Пока горожанин думает, кто-нибудь из степняков уже и отгадал:
— Видно, тут есть пресная вода.
И вправду, в камышах натыкаются они на такое богатство, какому и цены нет в степи: криница чистой ключевой воды! Не очень и глубокая она, солнце просвечивает ее до самого дна, а дно, как в каменоломне, золотится обломками камня-ракушечника. Детям раздолье: ложатся вокруг криницы, набирают воду в пригоршни и пьют, смакуя, а утолив жажду, резвятся, брызгают друг другу в лицо, визжат, покамест снова не приутихнут, глядя, как вода в кринице отстаивается и солнечные лучи, преломившись в ней, будто застывают. Вот тогда и узнают они от Тони-вожатой, что криница эта не простая, что о ней ходит легенда, будто в ней дно двойное, и если долго смотреть вот так, не отрываясь, то можно разглядеть, как на дне между этими громоздящимися камнями сверкнет обломок сабли казацкой. Легенду эту знает вся степная округа, и, конечно, в воскресенье ни одна пьяная компания не минует криницы, чтобы не уставить в нее свои пьяные рожи, — им мерещатся там и сабля, и кинжал, и что угодно… Бывает, что пытаются достать этот клад, ведь совсем близко видят саблю и рукоятку в инкрустации, но стоит сунуть руку в воду, как исчезают и дно и клад…
Лежат малыши и смотрят в глубину так пристально, что кое-кому и в самом деле мерещится нож, острый, как луч, да и самой вожатой, распластавшейся между ними над криницей, тоже чудится уже что-то сверкающее между камнями, или, может, это просто солнечный луч играет? Но видит она здесь, в этой чистой кринице, и то, чего малыши при самой буйной фантазии увидеть не способны — не способны они разглядеть, как откуда-то с самого дна сквозь дрожащий хаос сломанных лучей улыбается их вожатой какой-то парнишка, тот, чье изображение вот так же глядело на нее в степи из воды, налитой в резиновое колесо для чаек…

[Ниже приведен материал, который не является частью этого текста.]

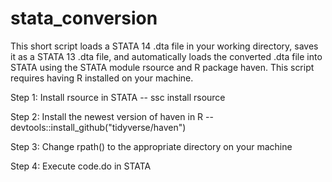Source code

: # stata_conversion
This short script loads a STATA 14 .dta file in your working directory, saves it as a STATA 13 .dta file, and automatically loads the converted .dta file into STATA using the STATA module rsource and R package haven. This script requires having R installed on your machine. 

Step 1: Install rsource in STATA --
ssc install rsource

Step 2: Install the newest version of haven in R --
devtools::install_github("tidyverse/haven")

Step 3: Change rpath() to the appropriate directory on your machine

Step 4: Execute code.do in STATA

Бывает, что набредет здесь на них лагерный баянист, у которого на голове такая копна густой шерсти, что даже странно, почему его не остригут в эту жару; баянист начинает приставать к вожатой с разными шуточками, называет ее смугляночкой, а она прямо в глаза говорит ему: как не стыдно бить тут баклуши, когда мог бы в это время зерно грузить на току.
— Надо ж кому-то для детишек на баяне играть, — хохочет затейник.
А Тоня ему снова:
— У меня вот пятиклассник Петько Шамрай на баяне играет не хуже вас. А то привыкли разбазаривать общественные деньги… В некоторых пионерлагерях, говорят, до того дошло, что даже горнистов нанимают играть побудку пионерам по утрам…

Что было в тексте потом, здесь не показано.